## Records contained in a dataset
· · · · · · ·

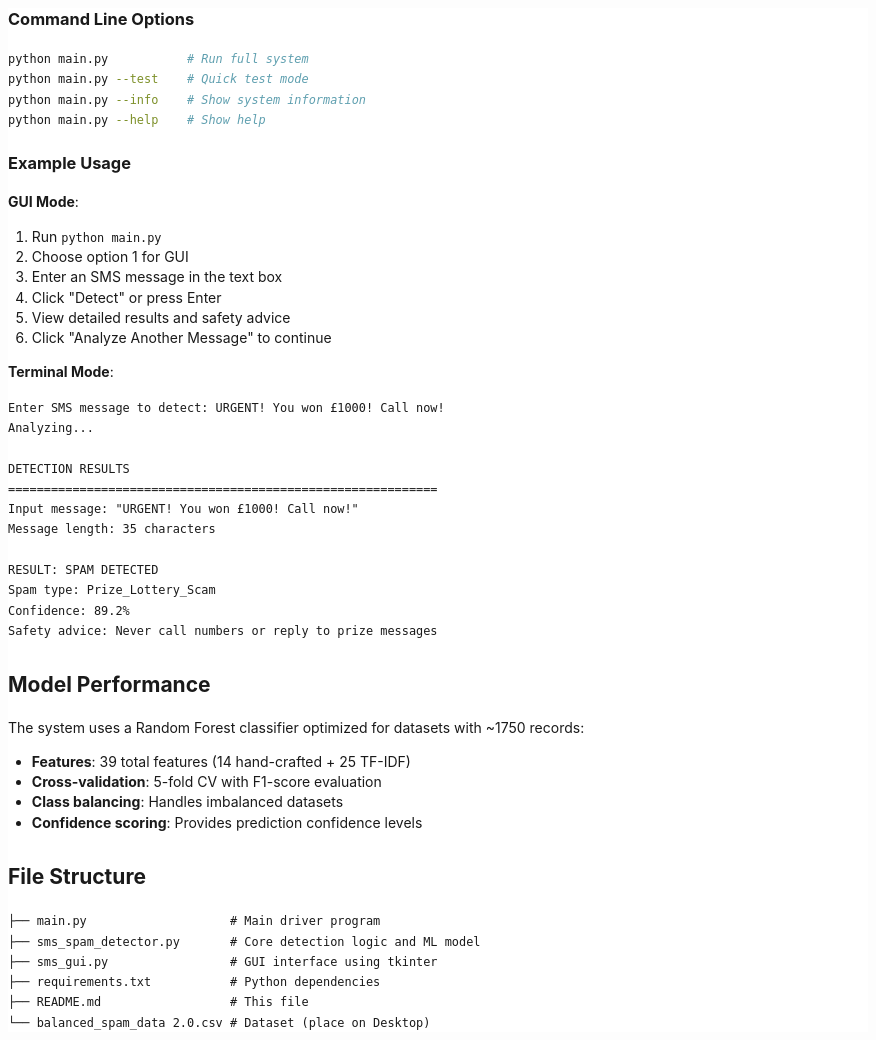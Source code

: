 ### Command Line Options

```bash
python main.py           # Run full system
python main.py --test    # Quick test mode
python main.py --info    # Show system information
python main.py --help    # Show help
```

### Example Usage

**GUI Mode**:
1. Run `python main.py`
2. Choose option 1 for GUI
3. Enter an SMS message in the text box
4. Click "Detect" or press Enter
5. View detailed results and safety advice
6. Click "Analyze Another Message" to continue

**Terminal Mode**:
```
Enter SMS message to detect: URGENT! You won £1000! Call now!
Analyzing...

DETECTION RESULTS
============================================================
Input message: "URGENT! You won £1000! Call now!"
Message length: 35 characters

RESULT: SPAM DETECTED
Spam type: Prize_Lottery_Scam
Confidence: 89.2%
Safety advice: Never call numbers or reply to prize messages
```

## Model Performance

The system uses a Random Forest classifier optimized for datasets with ~1750 records:

- **Features**: 39 total features (14 hand-crafted + 25 TF-IDF)
- **Cross-validation**: 5-fold CV with F1-score evaluation
- **Class balancing**: Handles imbalanced datasets
- **Confidence scoring**: Provides prediction confidence levels

## File Structure

```
├── main.py                    # Main driver program
├── sms_spam_detector.py       # Core detection logic and ML model
├── sms_gui.py                 # GUI interface using tkinter
├── requirements.txt           # Python dependencies
├── README.md                  # This file
└── balanced_spam_data 2.0.csv # Dataset (place on Desktop)
```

· · · · · · ·

## Problem to solve
Each line from the start of the entries above through the line with "3. Enter an SMS message in the text box" should be duplicated exactly, leaving out the pictures.

## Output
Source code

: ### Command Line Options

```bash
python main.py           # Run full system
python main.py --test    # Quick test mode
python main.py --info    # Show system information
python main.py --help    # Show help
```

### Example Usage

**GUI Mode**:
1. Run `python main.py`
2. Choose option 1 for GUI
3. Enter an SMS message in the text box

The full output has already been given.